Sedangkan kriteria usaha kecil adalah sebagai berikut:[18]

  1. Berdasarkan modal usaha: memiliki modal usaha lebih dari Rp1 miliar sampai dengan paling banyak Rp5 miliar tidak termasuk tanah dan bangunan tempat usaha, atau
  2. Berdasarkan hasil penjualan tahunan: memiliki hasil penjualan tahunan lebih dari Rp2 miliar sampai dengan paling banyak Rp15 miliar.

Selain itu, berkaitan dengan pertanyaan Anda perihal penundaan pembayaran UMK, Pasal 81 angka 25 UU Cipta Kerja yang memuat baru Pasal 88A ayat (6) UU Ketenagakerjaan mengatur denda bagi pengusaha yang terlambat membayar upah sebagai berikut:

Pengusaha yang karena kesengajaan atau kelalaiannya mengakibatkan keterlambatan pembayaran upah, dikenakan denda sesuai dengan persentase tertentu dari upah pekerja/buruh.

Persentase yang dimaksud adalah sebagai berikut:[19]

  1. mulai hari ke-4 hingga hari ke-8 terhitung tanggal seharusnya upah dibayar, dikenakan denda 5% dari upah yang seharusnya dibayar untuk setiap hari keterlambatan;
  2. setelah hari ke-8 apabila belum dibayarkan dikenakan dengan pada huruf a di atas ditambah 1% untuk setiap hari keterlambatan dengan ketentuan 1 bulan tidak boleh melebihi 50% dari upah yang seharusnya dibayarkan; dan
  3. Apabila setelah 1 bulan masih belum dibayar, dikenakan denda pada huruf a dan b di atas, ditambah bunga sebesar suku bunga tertinggi yang berlaku pada bank pemerintah.

Jadi, menjawab pertanyaan Anda, kewajiban pengusaha untuk membayar sesuai upah minimum tidak dapat ditangguhkan dikarenakan ketentuan Pasal 90 ayat (2) UU Ketenagakerjaan yang mengatur mengenai penangguhan pembayaran upah minimum telah dihapus.

UU Cipta Kerja memang mengecualikan aturan upah minimum bagi usaha mikro dan kecil, yaitu dengan didasarkan pada kesepakatan antara pekerja/buruh dan pengusaha dengan tetap memperhatikan ketentuan yang kami sebut di atas.

Seluruh informasi hukum yang ada di Klinik hukumonline.com disiapkan semata – mata untuk tujuan pendidikan dan bersifat umum (lihat Pernyataan Penyangkalan selengkapnya).

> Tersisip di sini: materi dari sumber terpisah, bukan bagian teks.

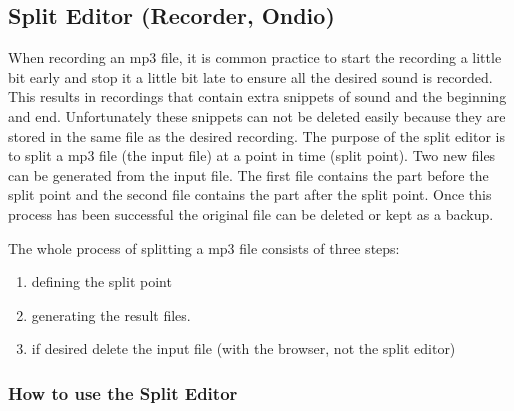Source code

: \subsection{Split Editor (Recorder, Ondio)}
When recording an mp3 file, it is common practice to start the recording
a little bit early and stop it a little bit late to ensure all the
desired sound is recorded. This results in recordings that contain
extra snippets of sound and the beginning and end. Unfortunately these
snippets can not be deleted easily because they are stored in the same
file as the desired recording. The purpose of the split editor is to
split a mp3 file (the input file) at a point in time (split point). Two
new files can be generated from the input file. The first file contains
the part before the split point and the second file contains the part
after the split point. Once this process has been successful the
original file can be deleted or kept as a backup. 

The whole process of splitting a mp3 file consists of three steps: 

\begin{enumerate}
\item defining the split point 
\item generating the result files. 
\item if desired delete the input file (with the browser, not the split
editor) 
\end{enumerate}

\subsubsection{How to use the Split Editor}

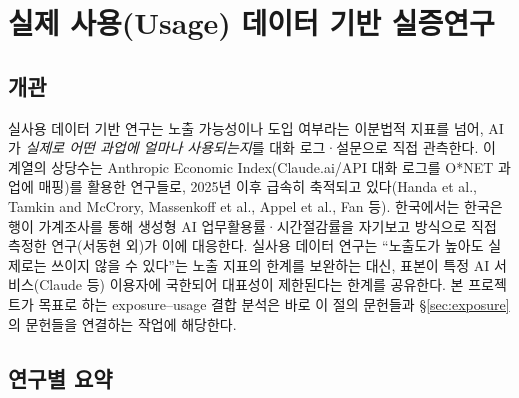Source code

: \documentclass[11pt]{article}
\begin{document}
\section{실제 사용(Usage) 데이터 기반 실증연구}
\label{sec:usage}

\subsection{개관}

실사용 데이터 기반 연구는 노출 가능성이나 도입 여부라는 이분법적 지표를 넘어, AI가 \emph{실제로 어떤 과업에 얼마나 사용되는지}를 대화 로그·설문으로 직접 관측한다. 이 계열의 상당수는 Anthropic Economic Index(Claude.ai/API 대화 로그를 O*NET 과업에 매핑)를 활용한 연구들로, 2025년 이후 급속히 축적되고 있다(Handa et al., Tamkin and McCrory, Massenkoff et al., Appel et al., Fan 등). 한국에서는 한국은행이 가계조사를 통해 생성형 AI 업무활용률·시간절감률을 자기보고 방식으로 직접 측정한 연구(서동현 외)가 이에 대응한다. 실사용 데이터 연구는 ``노출도가 높아도 실제로는 쓰이지 않을 수 있다''는 노출 지표의 한계를 보완하는 대신, 표본이 특정 AI 서비스(Claude 등) 이용자에 국한되어 대표성이 제한된다는 한계를 공유한다. 본 프로젝트가 목표로 하는 exposure--usage 결합 분석은 바로 이 절의 문헌들과 \S\ref{sec:exposure}의 문헌들을 연결하는 작업에 해당한다.

\subsection{연구별 요약}
\end{document}
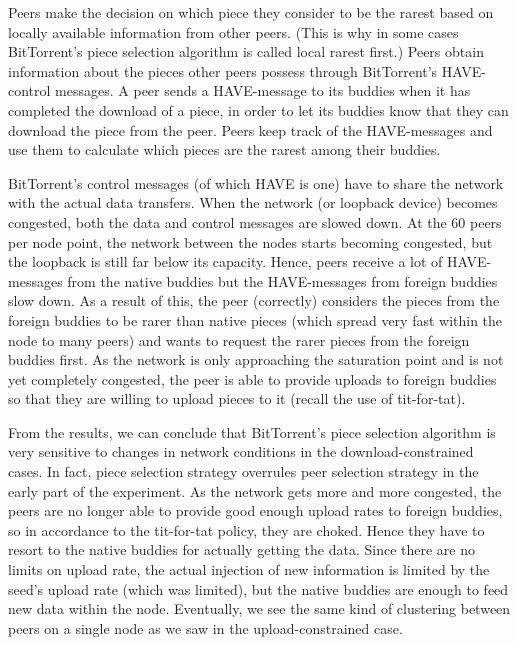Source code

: \documentclass[10pt,letterpaper,twocolumn]{article}
\begin{document}
Peers make the decision on which piece they consider to be the rarest
based on locally available information from other peers. (This is why
in some cases BitTorrent's piece selection algorithm is called local
rarest first.) Peers obtain information about the pieces other peers
possess through BitTorrent's HAVE-control messages. A peer sends a
HAVE-message to its buddies when it has completed the download of a
piece, in order to let its buddies know that they can download the
piece from the peer. Peers keep track of the HAVE-messages and use
them to calculate which pieces are the rarest among their buddies.




BitTorrent's control messages (of which HAVE is one) have to share the
network with the actual data transfers. When the network (or loopback
device) becomes congested, both the data and control messages are
slowed down. At the 60 peers per node point, the network between the
nodes starts becoming congested, but the loopback is still far below
its capacity. Hence, peers receive a lot of HAVE-messages from the
native buddies but the HAVE-messages from foreign buddies slow
down. As a result of this, the peer (correctly) considers the pieces
from the foreign buddies to be rarer than native pieces (which spread
very fast within the node to many peers) and wants to request the
rarer pieces from the foreign buddies first. As the network is only
approaching the saturation point and is not yet completely congested,
the peer is able to provide uploads to foreign buddies so that they
are willing to upload pieces to it (recall the use of tit-for-tat).



From the results, we can conclude that BitTorrent's piece selection
algorithm is very sensitive to changes in network conditions in the
download-constrained cases. In fact, piece selection strategy
overrules peer selection strategy in the early part of the
experiment. As the network gets more and more congested, the peers are
no longer able to provide good enough upload rates to foreign buddies,
so in accordance to the tit-for-tat policy, they are choked. Hence
they have to resort to the native buddies for actually getting the
data. Since there are no limits on upload rate, the actual injection
of new information is limited by the seed's upload rate (which was
limited), but the native buddies are enough to feed new data within
the node. Eventually, we see the same kind of clustering between peers
on a single node as we saw in the upload-constrained case.
\end{document}
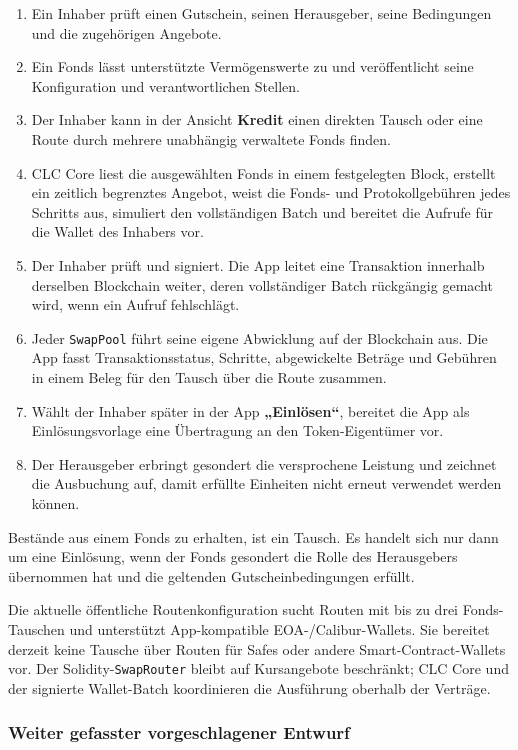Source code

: \documentclass[11pt]{article}
\begin{document}
\begin{enumerate}[leftmargin=*]
\item Ein Inhaber prüft einen Gutschein, seinen Herausgeber, seine Bedingungen und die zugehörigen Angebote.
\item Ein Fonds lässt unterstützte Vermögenswerte zu und veröffentlicht seine Konfiguration und verantwortlichen Stellen.
\item Der Inhaber kann in der Ansicht \textbf{Kredit} einen direkten Tausch oder eine Route durch mehrere unabhängig verwaltete Fonds finden.
\item CLC Core liest die ausgewählten Fonds in einem festgelegten Block, erstellt ein zeitlich begrenztes Angebot, weist die Fonds- und Protokollgebühren jedes Schritts aus, simuliert den vollständigen Batch und bereitet die Aufrufe für die Wallet des Inhabers vor.
\item Der Inhaber prüft und signiert. Die App leitet eine Transaktion innerhalb derselben Blockchain weiter, deren vollständiger Batch rückgängig gemacht wird, wenn ein Aufruf fehlschlägt.
\item Jeder \texttt{SwapPool} führt seine eigene Abwicklung auf der Blockchain aus. Die App fasst Transaktionsstatus, Schritte, abgewickelte Beträge und Gebühren in einem Beleg für den Tausch über die Route zusammen.
\item Wählt der Inhaber später in der App \textbf{„Einlösen``}, bereitet die App als Einlösungsvorlage eine Übertragung an den Token-Eigentümer vor.
\item Der Herausgeber erbringt gesondert die versprochene Leistung und zeichnet die Ausbuchung auf, damit erfüllte Einheiten nicht erneut verwendet werden können.
\end{enumerate}
Bestände aus einem Fonds zu erhalten, ist ein Tausch. Es handelt sich nur dann um eine Einlösung, wenn der Fonds gesondert die Rolle des Herausgebers übernommen hat und die geltenden Gutscheinbedingungen erfüllt.

Die aktuelle öffentliche Routenkonfiguration sucht Routen mit bis zu drei Fonds-Tauschen und unterstützt App-kompatible EOA-/Calibur-Wallets. Sie bereitet derzeit keine Tausche über Routen für Safes oder andere Smart-Contract-Wallets vor. Der Solidity-\texttt{SwapRouter} bleibt auf Kursangebote beschränkt; CLC Core und der signierte Wallet-Batch koordinieren die Ausführung oberhalb der Verträge.

\subsubsection*{Weiter gefasster vorgeschlagener Entwurf}
\end{document}
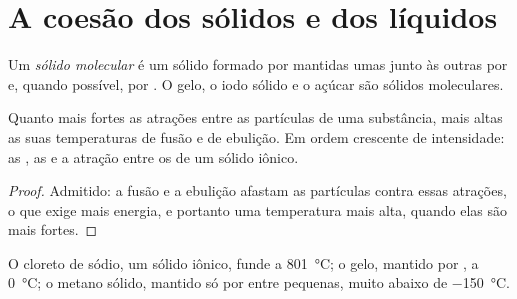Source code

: \section{A coesão dos sólidos e dos líquidos}

\begin{definition}\label{def:g11:polarity-and-cohesion:molecular-solid}
Um \emph{sólido molecular} é um sólido formado por
 mantidas umas junto às outras por 
e, quando possível, por . O gelo, o iodo sólido e
o açúcar são sólidos moleculares.
\end{definition}

\begin{proposition}\label{prop:g11:polarity-and-cohesion:cohesion}
Quanto mais fortes as atrações entre as partículas de uma substância,
mais altas as suas temperaturas de fusão e de ebulição. Em ordem
crescente de intensidade: as , as  e a atração entre os  de um sólido iônico.
\end{proposition}

\begin{proof}
Admitido: a fusão e a ebulição afastam as partículas contra essas
atrações, o que exige mais energia, e portanto uma temperatura mais alta,
quando elas são mais fortes.
\end{proof}

\begin{example}\label{ex:g11:polarity-and-cohesion:three}
O cloreto de sódio, um sólido iônico, funde a \qty{801}{\celsius}; o
gelo, mantido por , a \qty{0}{\celsius}; o metano
sólido, mantido só por  entre 
pequenas, muito abaixo de \qty{-150}{\celsius}.
\end{example}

Untuk mendapatkan nasihat hukum spesifik terhadap kasus Anda, konsultasikan langsung dengan Konsultan Mitra Justika.

Demikian jawaban dari kami, semoga bermanfaat.

 

Dasar Hukum:

  1. Undang-Undang Nomor 13 Tahun 2003 tentang Ketenagakerjaan;
  2. Undang-Undang Nomor 11 Tahun 2020 tentang Cipta Kerja;
  3. Peraturan Pemerintah Nomor 7 Tahun 2021 tentang Kemudahan, Pelindungan, dan Pemberdayaan Koperasi dan Usaha Mikro, Kecil, dan Menengah;
  4. Peraturan Pemerintah Nomor 36 Tahun 2021 tentang Pengupahan;
  5. Peraturan Menteri Ketenagakerjaan Nomor 15 Tahun 2018 tentang Upah Minimum.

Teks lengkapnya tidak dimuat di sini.